Half wave plate and angular momentum

Summary: the energy change is negligible and if it is not, the energy difference comes from a frequency change of the photon.

One must realize that unless the plate was already quickly rotating before the experiment, the energy stored in the rotation of the plate at the end is negligible relatively to the energy of the photon for the same reason why the electron carries most of the kinetic energy in the hydrogen atom even though both electron and proton are orbiting around the shared center-of-mass. In the latter case, the energy of a particle goes like $p^2/2m$, so for a fixed value of $p^2$ - and indeed, the proton's and electron's $p$ only differ by a sign - the lighter particle carries much more kinetic energy.

This is totally true for the rotational motion as well. The kinetic energy of rotation is $J^2/2I$ where $J$ is the angular momentum and $I$ is the moment of inertia. For a single photon, the angular momentum relative to the direction of the photon's motion, $J_1=-\hbar$, is changed to $J_2=+\hbar$. The overall change is $J=+2\hbar$ which becomes the angular momentum of the plate. When you square it, you clearly get a negligible number - that is divided by an $O(1)$ value of the moment of inertia.

So the energy obtained in the form of the increased rotation, caused by a single photon's change of the polarization, is tiny. If you study where this small amount comes from, you will find out that the photon's frequency is decreased by a tiny fraction so that its reduced energy exactly compensates the increase of the kinetic energy of the plate. But we can only see this change as nonzero if we allow the plate to have an arbitrary angular frequency before the experiment.

It's not too difficult to explicitly check that this statement works: if $J$ jumps by $2\hbar$, the energy $J^2/2I$ jumps by $J\times \Delta J/I=2J\hbar/I$. Because $E=\hbar\omega_\gamma$ for photons, the energy conservation law requires that the frequency of the photon decreases by $\delta \omega = -2J/I$ where $J$ is the plate's angular momentum before it changed the photon's polarization. But indeed, $-2J/I=-2\omega$ where $\omega$ is the angular frequency of the plate before the experiment. That's exactly the frequency change that the photon experiences. Why? Because the periodicity of the photon is conserved if measured relatively to the rotating plate - so its angular frequency changes from $|-\omega_\gamma|$ to $|+\omega_\gamma|$. But relatively to the inertial system, it's changed from $|-\omega_\gamma-\omega|$ to $|+\omega_\gamma-\omega|$ i.e. it drops by $2\omega$. It's just like comparing sidereal days and solar days.

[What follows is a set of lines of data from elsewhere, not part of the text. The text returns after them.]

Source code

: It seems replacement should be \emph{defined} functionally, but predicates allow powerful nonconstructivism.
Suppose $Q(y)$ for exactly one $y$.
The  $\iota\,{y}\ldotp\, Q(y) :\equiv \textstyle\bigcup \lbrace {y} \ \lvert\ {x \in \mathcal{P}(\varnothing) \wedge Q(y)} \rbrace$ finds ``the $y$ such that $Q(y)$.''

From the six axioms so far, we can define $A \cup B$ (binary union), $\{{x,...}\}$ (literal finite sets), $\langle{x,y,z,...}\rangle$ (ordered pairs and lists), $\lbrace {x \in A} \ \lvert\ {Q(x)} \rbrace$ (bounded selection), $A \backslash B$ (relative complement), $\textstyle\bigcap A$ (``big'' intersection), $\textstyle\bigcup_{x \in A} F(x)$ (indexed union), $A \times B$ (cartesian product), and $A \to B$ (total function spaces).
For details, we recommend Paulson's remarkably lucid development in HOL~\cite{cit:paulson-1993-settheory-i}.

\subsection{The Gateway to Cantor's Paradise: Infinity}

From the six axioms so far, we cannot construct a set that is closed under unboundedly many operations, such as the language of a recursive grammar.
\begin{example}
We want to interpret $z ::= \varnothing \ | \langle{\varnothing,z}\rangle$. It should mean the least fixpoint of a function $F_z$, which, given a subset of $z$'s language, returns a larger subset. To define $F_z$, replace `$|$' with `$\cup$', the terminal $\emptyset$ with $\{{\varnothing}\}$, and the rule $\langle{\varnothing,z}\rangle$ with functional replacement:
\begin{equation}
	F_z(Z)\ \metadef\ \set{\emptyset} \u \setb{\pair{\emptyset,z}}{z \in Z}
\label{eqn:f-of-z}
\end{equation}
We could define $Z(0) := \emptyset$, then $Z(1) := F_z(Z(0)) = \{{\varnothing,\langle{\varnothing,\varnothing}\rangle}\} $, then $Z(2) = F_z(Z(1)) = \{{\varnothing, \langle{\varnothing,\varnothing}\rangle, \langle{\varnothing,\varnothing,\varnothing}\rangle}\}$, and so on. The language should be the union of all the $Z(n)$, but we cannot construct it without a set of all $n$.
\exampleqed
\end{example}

What would happen with a single photon? I was working with a single-photon case from the beginning because it's a reasonable approach. A large electromagnetic wave may always be represented as a coherent state of many photons, so one just multiplies the results for a single photon. Of course, for a single photon, the "electromagnetic wave" must actually be represented as a wave function determining the probability amplitudes. At any rate, it is true that such wave plates may guarantee that every single photon that enters with a particular polarization leaves with another polarization.

If you measure the "exact" polarizations of the final photon, you will get the right one with probability of 100 percent. If you measure a different one, you may get odds between 0 and 100 percent. Every photon will be ultimately detected at a single point; the wave function knows about the odds.

Lubos is right: the (tiny) energy comes from the frequency shift of the final photon. That's one of the forms of the rotational Doppler effect.